You are the one being disingenuous. An ordinary person would be kicked out of the park before a single night had elapsed. The fact that the police eventually to some action doesn't mean they didn't also turn a blind eye for a long time.
They literally did the opposite of turning a blind eye. They placed Occupy activists under surveillance in multiple cities. They sent undercover cops. They used every tool at their disposal to get information on and contain the movement. If you followed the entire affair with any semblance of good faith you would have seen the numerous articles that detailed this police activity. A squatter is not the same thing as a protest, that little equivocation is probably at the root of your disingenuous approach to this issue,
Your are exhibiting precisely the privileged attitude I referred to earlier. You believe that merely being a protestor entitles you to more rights than a mere squatter. In fact, both have equal rights under the law. Both a squatter and a protestor have a right to carry a sign or chant slogans. Neither have a right to camp in a park.

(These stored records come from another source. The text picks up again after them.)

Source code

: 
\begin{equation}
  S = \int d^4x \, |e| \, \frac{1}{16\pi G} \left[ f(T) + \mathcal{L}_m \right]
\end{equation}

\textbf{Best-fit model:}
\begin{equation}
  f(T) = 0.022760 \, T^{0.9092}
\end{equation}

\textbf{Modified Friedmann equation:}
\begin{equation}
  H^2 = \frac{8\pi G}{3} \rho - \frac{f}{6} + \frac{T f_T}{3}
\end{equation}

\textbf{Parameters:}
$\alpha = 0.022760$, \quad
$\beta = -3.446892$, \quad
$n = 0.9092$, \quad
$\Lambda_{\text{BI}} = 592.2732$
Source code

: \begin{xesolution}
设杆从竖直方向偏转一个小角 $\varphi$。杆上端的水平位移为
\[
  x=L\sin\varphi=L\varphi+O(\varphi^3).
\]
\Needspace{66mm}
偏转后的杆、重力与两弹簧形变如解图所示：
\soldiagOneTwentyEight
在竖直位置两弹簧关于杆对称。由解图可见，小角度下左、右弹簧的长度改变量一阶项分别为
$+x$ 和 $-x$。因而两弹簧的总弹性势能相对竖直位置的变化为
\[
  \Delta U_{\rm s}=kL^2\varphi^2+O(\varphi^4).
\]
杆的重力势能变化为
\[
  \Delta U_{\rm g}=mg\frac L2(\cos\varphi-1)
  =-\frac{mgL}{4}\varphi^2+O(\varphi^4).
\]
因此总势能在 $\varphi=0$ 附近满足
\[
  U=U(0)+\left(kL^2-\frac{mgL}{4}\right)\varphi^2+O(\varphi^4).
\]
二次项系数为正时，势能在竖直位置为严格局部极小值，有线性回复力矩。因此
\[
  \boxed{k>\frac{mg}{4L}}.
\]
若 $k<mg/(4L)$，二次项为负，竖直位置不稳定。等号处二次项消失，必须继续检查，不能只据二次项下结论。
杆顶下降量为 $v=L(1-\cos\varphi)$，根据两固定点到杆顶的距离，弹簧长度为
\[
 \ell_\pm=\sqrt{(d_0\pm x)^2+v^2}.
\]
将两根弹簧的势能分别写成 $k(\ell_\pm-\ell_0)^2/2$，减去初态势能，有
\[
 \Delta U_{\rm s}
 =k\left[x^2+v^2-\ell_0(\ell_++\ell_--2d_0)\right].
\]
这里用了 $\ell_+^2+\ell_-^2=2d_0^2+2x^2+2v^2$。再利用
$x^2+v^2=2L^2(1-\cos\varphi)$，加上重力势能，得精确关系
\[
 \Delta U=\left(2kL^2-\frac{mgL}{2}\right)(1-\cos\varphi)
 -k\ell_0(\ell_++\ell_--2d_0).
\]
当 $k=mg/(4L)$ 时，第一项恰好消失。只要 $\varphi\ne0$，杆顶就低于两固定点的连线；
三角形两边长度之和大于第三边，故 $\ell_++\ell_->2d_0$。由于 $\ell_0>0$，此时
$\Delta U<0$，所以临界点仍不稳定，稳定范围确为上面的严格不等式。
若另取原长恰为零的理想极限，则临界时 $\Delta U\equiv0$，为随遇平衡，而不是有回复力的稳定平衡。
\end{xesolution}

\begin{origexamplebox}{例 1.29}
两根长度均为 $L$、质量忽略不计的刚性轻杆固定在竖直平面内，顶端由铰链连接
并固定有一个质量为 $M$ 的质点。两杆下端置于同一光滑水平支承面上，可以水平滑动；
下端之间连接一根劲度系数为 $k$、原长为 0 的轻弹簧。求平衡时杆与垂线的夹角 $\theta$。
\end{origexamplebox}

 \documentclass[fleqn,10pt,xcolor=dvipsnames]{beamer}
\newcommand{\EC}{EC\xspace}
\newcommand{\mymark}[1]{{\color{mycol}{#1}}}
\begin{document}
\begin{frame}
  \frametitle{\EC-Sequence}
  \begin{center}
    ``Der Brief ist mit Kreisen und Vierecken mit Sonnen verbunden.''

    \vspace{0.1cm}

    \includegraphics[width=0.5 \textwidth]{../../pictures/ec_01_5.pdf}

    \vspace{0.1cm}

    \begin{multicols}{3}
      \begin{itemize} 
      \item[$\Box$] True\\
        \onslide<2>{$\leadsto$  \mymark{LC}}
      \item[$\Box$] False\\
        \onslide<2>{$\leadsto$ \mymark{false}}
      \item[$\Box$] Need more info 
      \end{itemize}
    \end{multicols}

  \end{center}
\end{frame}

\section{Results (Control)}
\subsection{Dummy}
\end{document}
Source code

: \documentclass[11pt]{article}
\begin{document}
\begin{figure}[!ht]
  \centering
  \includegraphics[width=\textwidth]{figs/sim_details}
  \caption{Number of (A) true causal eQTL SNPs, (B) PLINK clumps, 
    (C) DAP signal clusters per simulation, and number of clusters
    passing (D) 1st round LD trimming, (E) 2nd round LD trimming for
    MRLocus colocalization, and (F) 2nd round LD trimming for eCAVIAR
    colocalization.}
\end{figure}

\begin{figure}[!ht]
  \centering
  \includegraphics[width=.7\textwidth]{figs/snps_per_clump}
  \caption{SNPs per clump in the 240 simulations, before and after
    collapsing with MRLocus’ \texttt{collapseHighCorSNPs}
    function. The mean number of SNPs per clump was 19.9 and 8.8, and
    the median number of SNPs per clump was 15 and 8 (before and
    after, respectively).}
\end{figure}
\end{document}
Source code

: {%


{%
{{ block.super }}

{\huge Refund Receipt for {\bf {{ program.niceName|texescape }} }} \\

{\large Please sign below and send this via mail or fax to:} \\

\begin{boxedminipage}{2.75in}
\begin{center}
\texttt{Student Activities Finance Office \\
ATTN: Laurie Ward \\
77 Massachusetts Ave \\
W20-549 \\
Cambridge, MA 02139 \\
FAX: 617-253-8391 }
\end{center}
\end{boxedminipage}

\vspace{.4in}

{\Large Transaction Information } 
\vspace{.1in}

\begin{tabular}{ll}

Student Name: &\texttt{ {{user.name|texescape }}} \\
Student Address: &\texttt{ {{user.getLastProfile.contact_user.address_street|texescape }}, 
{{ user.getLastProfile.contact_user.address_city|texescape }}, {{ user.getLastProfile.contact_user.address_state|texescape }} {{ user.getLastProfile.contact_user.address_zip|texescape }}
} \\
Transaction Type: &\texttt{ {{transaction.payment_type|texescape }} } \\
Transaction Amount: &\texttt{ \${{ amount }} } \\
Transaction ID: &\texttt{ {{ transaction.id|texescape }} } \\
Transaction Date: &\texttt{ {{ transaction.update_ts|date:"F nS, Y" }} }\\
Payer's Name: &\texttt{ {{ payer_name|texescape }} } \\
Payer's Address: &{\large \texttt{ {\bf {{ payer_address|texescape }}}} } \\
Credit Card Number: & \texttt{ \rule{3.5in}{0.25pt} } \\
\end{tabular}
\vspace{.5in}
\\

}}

As someone who was actually at some of these protests, I don't think putting my freedom on the line for said squatters is a sign of "privileged" thinking. Both have good reason to squat in the park, though your simplistic legalistic reasoning would deny that. It just turns out that protesters en masse have more power to resist outright police action, and so they can remain longer in contravention of the laws set down by the elite. Call it the privilege of the mob if you will. At the end of the day though, both groups were forcibly evicted with great violence.
Also, I don't think you comprehend how privilege even factors into this discussion. You can't just use the word "privilege" as some sort of trump card that defeats any argument.
I think it is fairly obvious that they all wanted a fairer more just system. That there are so many so many elements of the current system that they complained about is not a reason to ignore them.
That's the perception that was heavily pushed by the media, yes. From personal experience with three separate Occupy encampments in different parts of the country, I saw dedicated efforts in all of them to set up things like food distribution to the homeless, shelters, free legal advice and other amenities. Of course no one ever hears about that because it's easier and more enjoyable to trash subcultures instead.
This is not to mention the larger scale efforts to provide debt relief and outreach.
They wanted the public space in front of the Goldman's building (the basis of which the development of the square was approved). Regardless of whether you support them or not (I don't) they certainly weren't "focused on trashing a church".